World's End Club review - a delightfully nonsensical trip across Japan
It's time to stop making excuses for myself - I care a lot about the rules of narrative, right until I obviously don't. Otherwise there's no way to explain my fascination with World's End Club and the many convenient excuses it makes for itself. While this is the first Too Kyo game both Zero Escape director Kotaro Uchikoshi and Danganronpa creator Kazutaka Kodaka have worked on together, Uchikoshi designed the scenario, and the story at least seems to bear his handwriting. World's End Club is reminiscent of Uchokoshi's approach to storytelling - he famously admitted to wanting to tell a story people remember, whether it's good or not.
Meet The Go-Getters Club, a grade school class of 11 children who are on their way to Kamakura near Tokyo for a school trip when a meteor strikes nearby. When they come to, the children leave pods (!) and find themselves in a theme park (!!!) underwater (!!!!) where a flying mascot called Pielope tells them they have to play a death game to make it out alive.
It's an important spoiler of sorts to note that the death game, once the driving force in the game's marketing, comprises the first half hour of nearly 20, so if you go in expecting another Danganronpa, this is a likely deliberate misdirect.

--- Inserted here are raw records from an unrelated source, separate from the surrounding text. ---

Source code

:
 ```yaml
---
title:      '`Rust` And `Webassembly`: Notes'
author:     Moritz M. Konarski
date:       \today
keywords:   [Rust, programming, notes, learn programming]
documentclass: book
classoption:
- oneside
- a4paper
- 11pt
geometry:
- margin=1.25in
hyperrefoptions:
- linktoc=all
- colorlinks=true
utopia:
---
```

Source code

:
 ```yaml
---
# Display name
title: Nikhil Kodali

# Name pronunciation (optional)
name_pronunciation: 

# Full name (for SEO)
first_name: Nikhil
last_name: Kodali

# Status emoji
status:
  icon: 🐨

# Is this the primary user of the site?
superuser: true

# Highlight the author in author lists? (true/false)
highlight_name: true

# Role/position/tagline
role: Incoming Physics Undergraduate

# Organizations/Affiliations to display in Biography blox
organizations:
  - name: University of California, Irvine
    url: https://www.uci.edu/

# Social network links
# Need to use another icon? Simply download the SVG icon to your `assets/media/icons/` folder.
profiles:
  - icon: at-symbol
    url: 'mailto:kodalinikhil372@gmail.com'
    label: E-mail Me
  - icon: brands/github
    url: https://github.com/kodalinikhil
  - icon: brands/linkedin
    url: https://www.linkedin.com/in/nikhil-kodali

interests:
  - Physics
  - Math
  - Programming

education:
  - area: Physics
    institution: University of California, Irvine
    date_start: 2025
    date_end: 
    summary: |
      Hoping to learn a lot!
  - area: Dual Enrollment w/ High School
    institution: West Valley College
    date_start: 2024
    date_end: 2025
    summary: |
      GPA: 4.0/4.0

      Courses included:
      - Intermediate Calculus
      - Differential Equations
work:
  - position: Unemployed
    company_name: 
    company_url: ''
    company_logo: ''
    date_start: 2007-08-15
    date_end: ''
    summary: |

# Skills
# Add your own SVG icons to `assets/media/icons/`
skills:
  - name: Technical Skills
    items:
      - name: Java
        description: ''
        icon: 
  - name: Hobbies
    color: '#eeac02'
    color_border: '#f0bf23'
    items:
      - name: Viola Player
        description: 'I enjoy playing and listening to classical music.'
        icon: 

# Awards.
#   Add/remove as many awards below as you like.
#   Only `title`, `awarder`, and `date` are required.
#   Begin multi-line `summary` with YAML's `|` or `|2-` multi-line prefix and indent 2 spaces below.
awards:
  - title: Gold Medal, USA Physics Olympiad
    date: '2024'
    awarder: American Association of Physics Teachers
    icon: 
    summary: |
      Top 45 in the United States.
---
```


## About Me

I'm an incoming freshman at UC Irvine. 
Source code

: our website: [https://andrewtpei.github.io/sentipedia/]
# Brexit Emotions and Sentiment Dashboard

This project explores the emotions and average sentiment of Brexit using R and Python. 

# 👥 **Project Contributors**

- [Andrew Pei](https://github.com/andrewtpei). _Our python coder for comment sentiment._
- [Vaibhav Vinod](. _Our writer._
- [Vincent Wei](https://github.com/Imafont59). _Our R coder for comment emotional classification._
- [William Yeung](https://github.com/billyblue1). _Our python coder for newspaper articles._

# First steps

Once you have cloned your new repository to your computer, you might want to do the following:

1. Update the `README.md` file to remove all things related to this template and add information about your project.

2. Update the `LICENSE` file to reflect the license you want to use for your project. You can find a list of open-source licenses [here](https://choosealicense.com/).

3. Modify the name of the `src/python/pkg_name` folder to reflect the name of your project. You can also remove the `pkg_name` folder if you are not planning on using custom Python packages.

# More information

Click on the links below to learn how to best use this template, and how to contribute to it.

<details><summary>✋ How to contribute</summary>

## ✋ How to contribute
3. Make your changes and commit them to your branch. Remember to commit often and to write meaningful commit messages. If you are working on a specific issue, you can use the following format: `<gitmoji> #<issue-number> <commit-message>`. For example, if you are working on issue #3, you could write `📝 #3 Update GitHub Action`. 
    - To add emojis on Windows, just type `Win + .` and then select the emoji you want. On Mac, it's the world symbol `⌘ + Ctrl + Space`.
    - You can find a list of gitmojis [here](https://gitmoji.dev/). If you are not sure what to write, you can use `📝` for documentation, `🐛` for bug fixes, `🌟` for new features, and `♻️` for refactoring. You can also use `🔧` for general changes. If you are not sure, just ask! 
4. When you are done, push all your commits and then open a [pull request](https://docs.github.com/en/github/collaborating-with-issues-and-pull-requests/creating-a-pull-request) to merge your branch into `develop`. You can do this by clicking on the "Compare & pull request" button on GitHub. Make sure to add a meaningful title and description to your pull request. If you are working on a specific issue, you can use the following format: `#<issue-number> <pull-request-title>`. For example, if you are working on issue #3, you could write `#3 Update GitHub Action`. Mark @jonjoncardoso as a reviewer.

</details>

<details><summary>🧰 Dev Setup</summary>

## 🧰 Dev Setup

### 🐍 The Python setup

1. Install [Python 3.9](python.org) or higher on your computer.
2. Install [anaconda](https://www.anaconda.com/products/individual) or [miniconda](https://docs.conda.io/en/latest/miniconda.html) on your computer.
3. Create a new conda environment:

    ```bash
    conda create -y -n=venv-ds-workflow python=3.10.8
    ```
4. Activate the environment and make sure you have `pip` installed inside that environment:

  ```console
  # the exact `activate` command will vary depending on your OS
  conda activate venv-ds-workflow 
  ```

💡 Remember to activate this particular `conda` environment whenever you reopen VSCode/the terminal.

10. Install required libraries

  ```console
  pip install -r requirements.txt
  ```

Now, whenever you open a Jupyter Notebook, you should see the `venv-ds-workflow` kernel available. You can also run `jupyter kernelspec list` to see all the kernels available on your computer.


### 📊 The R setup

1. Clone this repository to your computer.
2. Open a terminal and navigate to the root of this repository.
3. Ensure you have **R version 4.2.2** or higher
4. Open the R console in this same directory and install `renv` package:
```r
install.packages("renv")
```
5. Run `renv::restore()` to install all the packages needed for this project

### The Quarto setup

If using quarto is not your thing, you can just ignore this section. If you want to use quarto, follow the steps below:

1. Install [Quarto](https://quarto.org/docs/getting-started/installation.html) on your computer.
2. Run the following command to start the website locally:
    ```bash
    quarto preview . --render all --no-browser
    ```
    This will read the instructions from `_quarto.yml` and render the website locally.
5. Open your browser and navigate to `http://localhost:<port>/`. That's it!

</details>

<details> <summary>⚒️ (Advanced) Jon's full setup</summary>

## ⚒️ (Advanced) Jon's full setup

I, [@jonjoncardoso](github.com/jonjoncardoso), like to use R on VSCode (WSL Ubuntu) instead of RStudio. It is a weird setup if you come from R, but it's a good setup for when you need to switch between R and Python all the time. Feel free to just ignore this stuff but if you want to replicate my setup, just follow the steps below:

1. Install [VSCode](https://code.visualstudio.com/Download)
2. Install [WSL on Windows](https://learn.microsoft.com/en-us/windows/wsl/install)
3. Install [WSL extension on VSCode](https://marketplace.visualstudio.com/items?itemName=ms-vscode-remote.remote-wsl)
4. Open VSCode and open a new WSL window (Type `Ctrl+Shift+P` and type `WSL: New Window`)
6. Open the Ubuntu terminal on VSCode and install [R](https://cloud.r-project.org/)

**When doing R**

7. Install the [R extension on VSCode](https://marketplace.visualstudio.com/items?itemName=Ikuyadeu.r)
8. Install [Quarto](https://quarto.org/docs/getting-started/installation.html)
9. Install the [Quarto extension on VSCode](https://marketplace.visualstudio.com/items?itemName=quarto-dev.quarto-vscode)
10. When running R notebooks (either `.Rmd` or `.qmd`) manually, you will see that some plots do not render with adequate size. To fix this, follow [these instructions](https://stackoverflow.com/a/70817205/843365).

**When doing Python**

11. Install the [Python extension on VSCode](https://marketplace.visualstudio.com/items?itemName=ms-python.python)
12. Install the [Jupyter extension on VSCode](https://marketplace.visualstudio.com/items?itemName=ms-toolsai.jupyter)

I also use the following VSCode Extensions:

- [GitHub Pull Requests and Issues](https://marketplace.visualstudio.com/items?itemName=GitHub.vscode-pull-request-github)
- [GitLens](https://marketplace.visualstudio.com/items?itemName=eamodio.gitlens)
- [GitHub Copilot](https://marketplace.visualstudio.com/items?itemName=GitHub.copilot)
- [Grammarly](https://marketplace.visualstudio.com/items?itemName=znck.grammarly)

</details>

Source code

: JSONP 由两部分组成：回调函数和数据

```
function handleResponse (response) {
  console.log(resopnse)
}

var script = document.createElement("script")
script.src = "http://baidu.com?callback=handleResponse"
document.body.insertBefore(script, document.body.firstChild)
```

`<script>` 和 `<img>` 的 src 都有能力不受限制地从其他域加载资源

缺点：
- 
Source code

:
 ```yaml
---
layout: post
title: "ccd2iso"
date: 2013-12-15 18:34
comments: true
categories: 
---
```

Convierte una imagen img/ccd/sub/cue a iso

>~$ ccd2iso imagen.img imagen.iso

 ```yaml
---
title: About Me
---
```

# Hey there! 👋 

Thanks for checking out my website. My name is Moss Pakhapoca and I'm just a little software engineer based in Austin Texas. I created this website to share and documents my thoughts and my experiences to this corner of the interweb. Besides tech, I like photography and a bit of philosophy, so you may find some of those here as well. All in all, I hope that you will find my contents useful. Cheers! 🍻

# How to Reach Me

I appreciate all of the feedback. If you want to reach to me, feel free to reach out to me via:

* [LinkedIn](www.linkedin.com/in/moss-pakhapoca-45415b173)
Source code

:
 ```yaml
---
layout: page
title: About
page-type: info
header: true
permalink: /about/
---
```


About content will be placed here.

Instead, upon their successful escape everyone wakes up in Kagoshima, on the other end of Japan has to discover that everything seems suspiciously quiet and unkempt, and that monsters are roaming the land. Unwilling to admit that this means what it usually means in videogames, the Go-Getters Club decides to walk across the country back home to Tokyo. When a game starts with grade schoolers facing off against each other in a battle royale, you can guess the rest isn't going to be a nice hike through the Japanese countryside, either. Ghosts, killer robots, aliens and cultists are just some of what you can expect in World's End Club, as the Go-Getters Club slowly uncovers what exactly took place during their absence.